- WHAT THIS TASK INVOLVES -
Find every line in the material below with the string "ReplaceToastNotificationWithDialog" and state how many there are, with no other text.
===
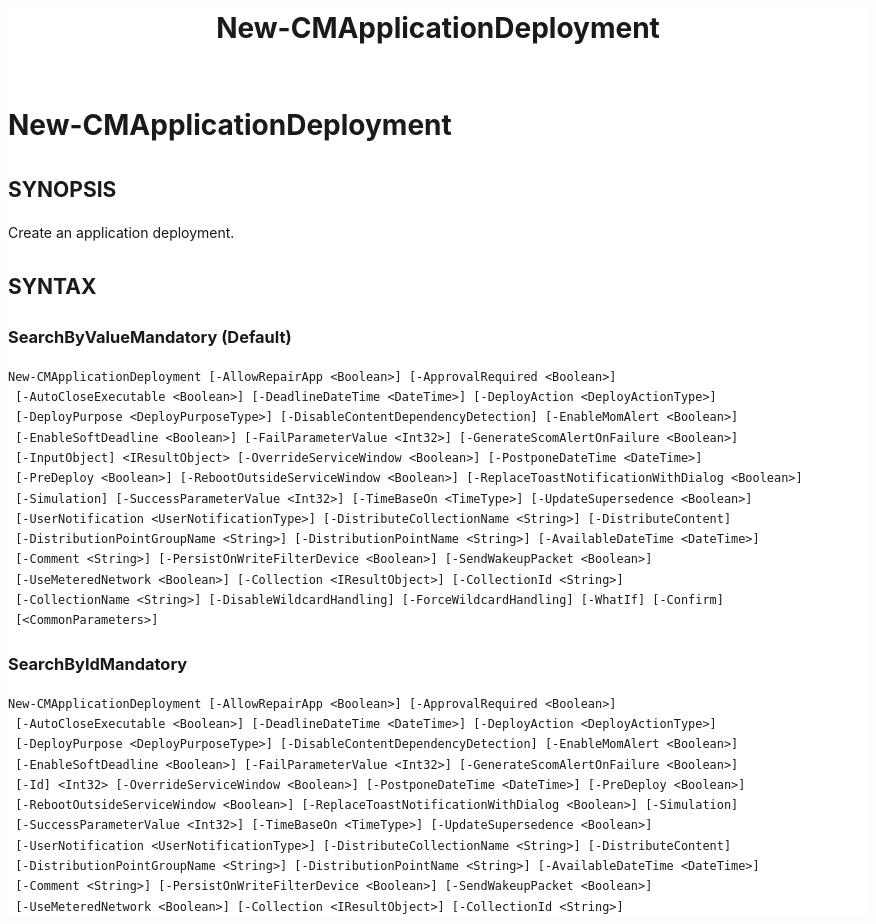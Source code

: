 ﻿---
description: Create an application deployment.
external help file: AdminUI.PS.dll-Help.xml
Module Name: ConfigurationManager
ms.date: 07/28/2021
schema: 2.0.0
title: New-CMApplicationDeployment
---

# New-CMApplicationDeployment

## SYNOPSIS

Create an application deployment.

## SYNTAX

### SearchByValueMandatory (Default)
```
New-CMApplicationDeployment [-AllowRepairApp <Boolean>] [-ApprovalRequired <Boolean>]
 [-AutoCloseExecutable <Boolean>] [-DeadlineDateTime <DateTime>] [-DeployAction <DeployActionType>]
 [-DeployPurpose <DeployPurposeType>] [-DisableContentDependencyDetection] [-EnableMomAlert <Boolean>]
 [-EnableSoftDeadline <Boolean>] [-FailParameterValue <Int32>] [-GenerateScomAlertOnFailure <Boolean>]
 [-InputObject] <IResultObject> [-OverrideServiceWindow <Boolean>] [-PostponeDateTime <DateTime>]
 [-PreDeploy <Boolean>] [-RebootOutsideServiceWindow <Boolean>] [-ReplaceToastNotificationWithDialog <Boolean>]
 [-Simulation] [-SuccessParameterValue <Int32>] [-TimeBaseOn <TimeType>] [-UpdateSupersedence <Boolean>]
 [-UserNotification <UserNotificationType>] [-DistributeCollectionName <String>] [-DistributeContent]
 [-DistributionPointGroupName <String>] [-DistributionPointName <String>] [-AvailableDateTime <DateTime>]
 [-Comment <String>] [-PersistOnWriteFilterDevice <Boolean>] [-SendWakeupPacket <Boolean>]
 [-UseMeteredNetwork <Boolean>] [-Collection <IResultObject>] [-CollectionId <String>]
 [-CollectionName <String>] [-DisableWildcardHandling] [-ForceWildcardHandling] [-WhatIf] [-Confirm]
 [<CommonParameters>]
```

### SearchByIdMandatory
```
New-CMApplicationDeployment [-AllowRepairApp <Boolean>] [-ApprovalRequired <Boolean>]
 [-AutoCloseExecutable <Boolean>] [-DeadlineDateTime <DateTime>] [-DeployAction <DeployActionType>]
 [-DeployPurpose <DeployPurposeType>] [-DisableContentDependencyDetection] [-EnableMomAlert <Boolean>]
 [-EnableSoftDeadline <Boolean>] [-FailParameterValue <Int32>] [-GenerateScomAlertOnFailure <Boolean>]
 [-Id] <Int32> [-OverrideServiceWindow <Boolean>] [-PostponeDateTime <DateTime>] [-PreDeploy <Boolean>]
 [-RebootOutsideServiceWindow <Boolean>] [-ReplaceToastNotificationWithDialog <Boolean>] [-Simulation]
 [-SuccessParameterValue <Int32>] [-TimeBaseOn <TimeType>] [-UpdateSupersedence <Boolean>]
 [-UserNotification <UserNotificationType>] [-DistributeCollectionName <String>] [-DistributeContent]
 [-DistributionPointGroupName <String>] [-DistributionPointName <String>] [-AvailableDateTime <DateTime>]
 [-Comment <String>] [-PersistOnWriteFilterDevice <Boolean>] [-SendWakeupPacket <Boolean>]
 [-UseMeteredNetwork <Boolean>] [-Collection <IResultObject>] [-CollectionId <String>]
```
===
- TASK SOLUTION -
2